Les singulières Arcadies de John Holbrook
Vance par Jean-François JAMOUL (paru dans Univers
1984, Ed.J'ai Lu )
Jean-François Jamoul
est peintre de S.F., un peintre qui montre peu ses oeuvres donnant
rarement une couverture ou une illustration aux magazines spécialisés.
Il rédige aussi des articles pour une encyclopédie.
Peintre de S.F. (on les compte sur les doigts d'une main, contrairement
aux peintres fantastiques), il a su voir à quel point les
auteurs de S.F. contemporains utilisent la peinture classique et
contemporaine dans leurs oeuvres littéraires. Il en donne
ici quelques exemples, les plus évidents, tout en faisant
un clin d'oeil complice à Baudelaire et aux surréalistes. Présentation de Jacques Sadoul
dans Univers n°1- 1984. Tous droits réservés.
L'Heroïc-Fantasy, rêve délibéré,
n'a avec notre réalité de tous les jours que des relations
extrêmement lâches. Juste ce qu'il faut pour que le
lecteur ne se dérobe pas à l'enchantement romanesque,
pour qu'il s'émeuve et se passionne comme dans la vie, comme
dans une vie rêvée. C'est que ce type de roman ne s'inscrit
ni dans le temps tel qu'il passe pour nous, ni dans l'espace que
nous habitons. C'est un regard jeté sur d'autres mondes possibles.

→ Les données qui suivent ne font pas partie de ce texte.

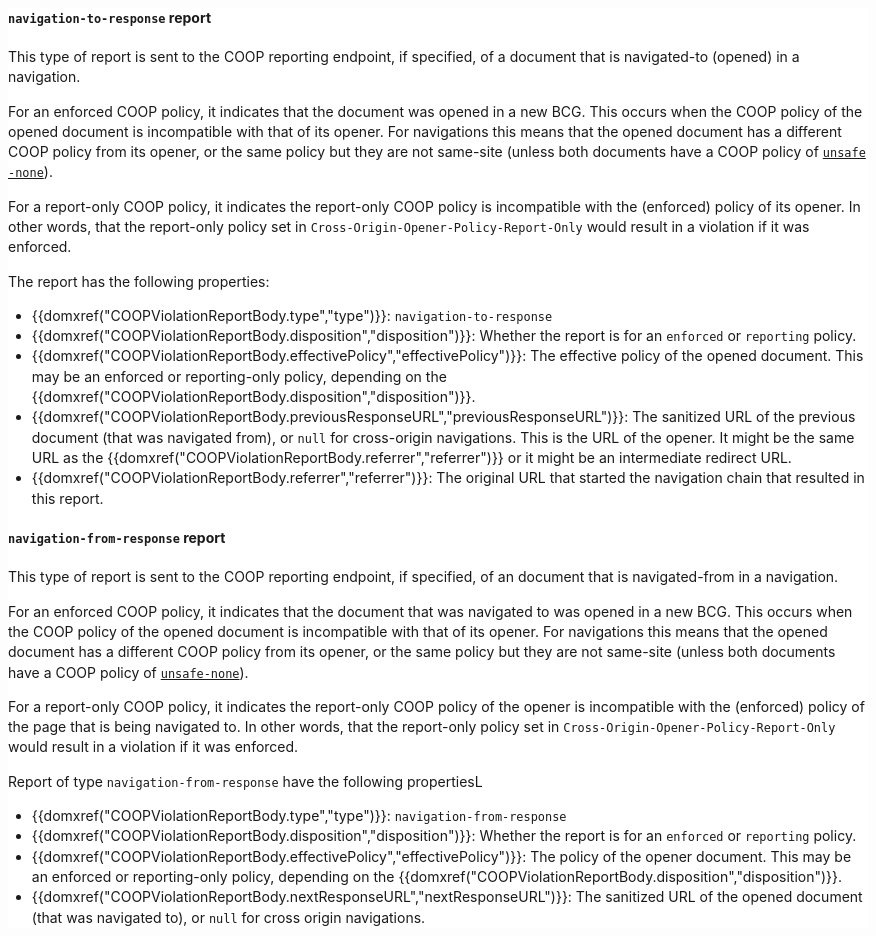 #### `navigation-to-response` report

This type of report is sent to the COOP reporting endpoint, if specified, of a document that is navigated-to (opened) in a navigation.

For an enforced COOP policy, it indicates that the document was opened in a new BCG.
This occurs when the COOP policy of the opened document is incompatible with that of its opener.
For navigations this means that the opened document has a different COOP policy from its opener, or the same policy but they are not same-site (unless both documents have a COOP policy of [`unsafe-none`](/en-US/docs/Web/HTTP/Reference/Headers/Cross-Origin-Opener-Policy#unsafe-none)).

For a report-only COOP policy, it indicates the report-only COOP policy is incompatible with the (enforced) policy of its opener.
In other words, that the report-only policy set in `Cross-Origin-Opener-Policy-Report-Only` would result in a violation if it was enforced.

The report has the following properties:

- {{domxref("COOPViolationReportBody.type","type")}}: `navigation-to-response`
- {{domxref("COOPViolationReportBody.disposition","disposition")}}: Whether the report is for an `enforced` or `reporting` policy.
- {{domxref("COOPViolationReportBody.effectivePolicy","effectivePolicy")}}: The effective policy of the opened document.
  This may be an enforced or reporting-only policy, depending on the {{domxref("COOPViolationReportBody.disposition","disposition")}}.
- {{domxref("COOPViolationReportBody.previousResponseURL","previousResponseURL")}}: The sanitized URL of the previous document (that was navigated from), or `null` for cross-origin navigations.
  This is the URL of the opener.
  It might be the same URL as the {{domxref("COOPViolationReportBody.referrer","referrer")}} or it might be an intermediate redirect URL.
- {{domxref("COOPViolationReportBody.referrer","referrer")}}: The original URL that started the navigation chain that resulted in this report.

#### `navigation-from-response` report

This type of report is sent to the COOP reporting endpoint, if specified, of an document that is navigated-from in a navigation.

For an enforced COOP policy, it indicates that the document that was navigated to was opened in a new BCG.
This occurs when the COOP policy of the opened document is incompatible with that of its opener.
For navigations this means that the opened document has a different COOP policy from its opener, or the same policy but they are not same-site (unless both documents have a COOP policy of [`unsafe-none`](/en-US/docs/Web/HTTP/Reference/Headers/Cross-Origin-Opener-Policy#unsafe-none)).

For a report-only COOP policy, it indicates the report-only COOP policy of the opener is incompatible with the (enforced) policy of the page that is being navigated to.
In other words, that the report-only policy set in `Cross-Origin-Opener-Policy-Report-Only` would result in a violation if it was enforced.

Report of type `navigation-from-response` have the following propertiesL

- {{domxref("COOPViolationReportBody.type","type")}}: `navigation-from-response`
- {{domxref("COOPViolationReportBody.disposition","disposition")}}: Whether the report is for an `enforced` or `reporting` policy.
- {{domxref("COOPViolationReportBody.effectivePolicy","effectivePolicy")}}: The policy of the opener document.
  This may be an enforced or reporting-only policy, depending on the {{domxref("COOPViolationReportBody.disposition","disposition")}}.
- {{domxref("COOPViolationReportBody.nextResponseURL","nextResponseURL")}}: The sanitized URL of the opened document (that was navigated to), or `null` for cross origin navigations.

Non pas n'importe quel monde, sinon la magie n'opérerait
pas, mais l'un de ceux où notre sensibilité, notre
connivence avec les êtres d'un de ces mondes gardent au moins
une partie de leurs vertus. Cela fait des siècles que l'on
trouve dans toutes les littératures des récits-mirages
de cette sorte. II est clair que les matériaux de ce
genre de roman ne sont pas tout à fait les mêmes que
ceux des romans de Stendhal ou de Zola. En élargissant un
peu le sens du terme on peut aussi considérer ce type de
roman comme un véritable magasin des accessoires : types
humains, procédés d'évocation, décors...
A savoir : châteaux abandonnés ou non, forteresses
vétustes, palais mystérieux, villes oubliées,
monstres divers, contrées inconnues ou interdites, souterrains,
ruines, espions, traîtres, héros mélancoliques
ou maudits, poursuivant une vengeance ou une imprécise quête,
héroïne voluptueuse et intrigante... en somme, un répertoire
fort ancien et, en quelque sorte, classique. Dans le meilleur
des cas, l'ambition du genre est de repousser le plus loin possible
les limites du monde; en un sens ce sont des romans magiques, ou
s'efforçant de l'être, des romans métamorphoses,
laissant quand même subsister le caractère originel
des objets transformés. Des romans solidement appuyés
sur le monde des essences intemporelles, des archétypes platoniciens.
Les défauts les plus courants de l'Heroîc-Fantasy,
comme ceux du Space-Opera, sont assez évidents
une certaine monotonie, l'absence de renouvellement, la quasi-interchangeabilité
des personnages et des intrigues, absence également, et c'est
là le défaut le plus grave, d'un devenir qualitatif.
Les héros affrontent mille périls, se déplacent
d'un bout à l'autre de la galaxie : rien ne les transforme.
Nous les retrouvons inchangés à la fin du récit.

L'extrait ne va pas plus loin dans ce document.